Luke was eager to get moving, but not so eager to leave the company of Red’s mother. He looked at her with a genuine smile and said, “Thanks for everything, ma’am. It really means a lot.”

She patted his cheek. “You’re part of this family, Luke. Don’t ever forget that.”

“I won’t.”

With that, Luke and Red walked out of the house, where they split up to saddle their horses. Before long, they were riding through town, heading in the general direction of Luke’s house.

“You sure you want to do this?” Red asked.

Without a pause or a lick of emotion in his voice, Luke replied, “Yes.”

Luke kept riding without casting an eye toward his old house. Red tugged back on his reins just enough to slow his horse a bit to see what his friend was missing. The front door of the Croft home was wide open and a fat man in a long black coat waddled from a long black wagon to step inside the house. Recognizing the fat man as the town’s undertaker, Red was glad Luke had the sense to keep his head turned away. He shuddered to think what was inside the home and, a few seconds later, wished he’d followed Luke’s example by not glancing over there at all.

Several neighbors and other familiar people waved at the young men as they rode by. None of them seemed surprised or offended when they barely got a response in kind. They simply looked to Red, gave him a sympathetic nod, and went about their business.

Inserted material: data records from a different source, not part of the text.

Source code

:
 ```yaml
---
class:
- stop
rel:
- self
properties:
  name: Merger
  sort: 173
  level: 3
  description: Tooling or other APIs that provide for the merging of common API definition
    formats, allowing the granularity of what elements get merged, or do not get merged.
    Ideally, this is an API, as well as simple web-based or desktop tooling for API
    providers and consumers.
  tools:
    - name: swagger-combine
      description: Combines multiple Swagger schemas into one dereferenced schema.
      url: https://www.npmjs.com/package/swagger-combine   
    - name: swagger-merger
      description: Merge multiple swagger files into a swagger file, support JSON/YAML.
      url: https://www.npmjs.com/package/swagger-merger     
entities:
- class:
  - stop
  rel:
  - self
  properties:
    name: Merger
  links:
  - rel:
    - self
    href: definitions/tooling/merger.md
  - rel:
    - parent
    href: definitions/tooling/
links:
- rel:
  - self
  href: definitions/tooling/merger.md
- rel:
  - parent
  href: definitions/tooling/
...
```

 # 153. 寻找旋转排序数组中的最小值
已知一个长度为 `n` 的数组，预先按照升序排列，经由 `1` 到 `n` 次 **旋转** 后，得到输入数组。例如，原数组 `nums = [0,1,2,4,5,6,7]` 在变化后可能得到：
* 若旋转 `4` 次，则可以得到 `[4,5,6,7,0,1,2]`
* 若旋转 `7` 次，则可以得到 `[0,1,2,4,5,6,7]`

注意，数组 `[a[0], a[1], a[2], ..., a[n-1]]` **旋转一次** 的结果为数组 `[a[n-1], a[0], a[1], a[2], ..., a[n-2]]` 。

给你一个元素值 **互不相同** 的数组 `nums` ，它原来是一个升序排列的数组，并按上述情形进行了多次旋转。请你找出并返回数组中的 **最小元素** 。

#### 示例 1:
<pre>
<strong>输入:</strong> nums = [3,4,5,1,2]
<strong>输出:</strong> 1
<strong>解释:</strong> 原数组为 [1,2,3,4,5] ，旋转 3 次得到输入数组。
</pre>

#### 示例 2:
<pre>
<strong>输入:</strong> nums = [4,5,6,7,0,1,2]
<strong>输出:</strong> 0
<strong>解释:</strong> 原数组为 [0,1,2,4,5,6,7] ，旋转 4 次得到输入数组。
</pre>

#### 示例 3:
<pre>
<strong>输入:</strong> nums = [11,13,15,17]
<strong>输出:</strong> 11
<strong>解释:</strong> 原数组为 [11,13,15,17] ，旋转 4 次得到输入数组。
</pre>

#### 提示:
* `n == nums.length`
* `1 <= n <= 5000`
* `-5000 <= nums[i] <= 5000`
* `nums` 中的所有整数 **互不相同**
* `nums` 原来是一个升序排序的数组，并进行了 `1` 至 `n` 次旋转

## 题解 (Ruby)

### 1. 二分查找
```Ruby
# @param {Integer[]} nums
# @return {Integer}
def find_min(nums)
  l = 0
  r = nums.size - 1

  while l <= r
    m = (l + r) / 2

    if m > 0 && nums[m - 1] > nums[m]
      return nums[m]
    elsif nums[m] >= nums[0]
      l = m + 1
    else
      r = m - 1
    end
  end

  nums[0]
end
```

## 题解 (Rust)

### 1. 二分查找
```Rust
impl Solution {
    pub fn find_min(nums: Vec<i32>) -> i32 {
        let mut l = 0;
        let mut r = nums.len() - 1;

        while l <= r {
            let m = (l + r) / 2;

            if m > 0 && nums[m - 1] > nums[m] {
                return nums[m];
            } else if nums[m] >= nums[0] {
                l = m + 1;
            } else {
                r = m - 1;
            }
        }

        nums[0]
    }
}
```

Plenty of things flowed through Red’s mind as Maconville thinned out into empty prairie and a wide trail leading south to Wichita. Foremost among them was a pang of regret that he hadn’t given proper farewells to anyone before leaving. For all he knew, he and Luke could be returning in no time at all and they would resume where they’d left off. Red couldn’t be absolutely certain about anything, but he felt the odds of that coming to pass were particularly slim.

He wondered if they should have taken more time to plan before saddling up their horses and riding away from most everything they knew. Of course, he’d heard plenty of stories of miners and homesteaders who set out to go a lot farther without being truly prepared for what they would find. Stocking up on provisions might serve its purpose, but they couldn’t prepare someone for the things that would truly put them to the test. Try as he might, Red couldn’t think of anything he might have done that would have genuinely prepared him for the ride he’d agreed to take with his friend.

When Red shifted to get comfortable in his saddle, he couldn’t really find a comfortable spot until he was seated with his back straight, his chin high, and his eyes pointed directly ahead.

Maconville was behind him.

Wichita lay a few days’ ride ahead.

Everything else would be decided when it came. There was a good amount of comfort to be taken from all of that.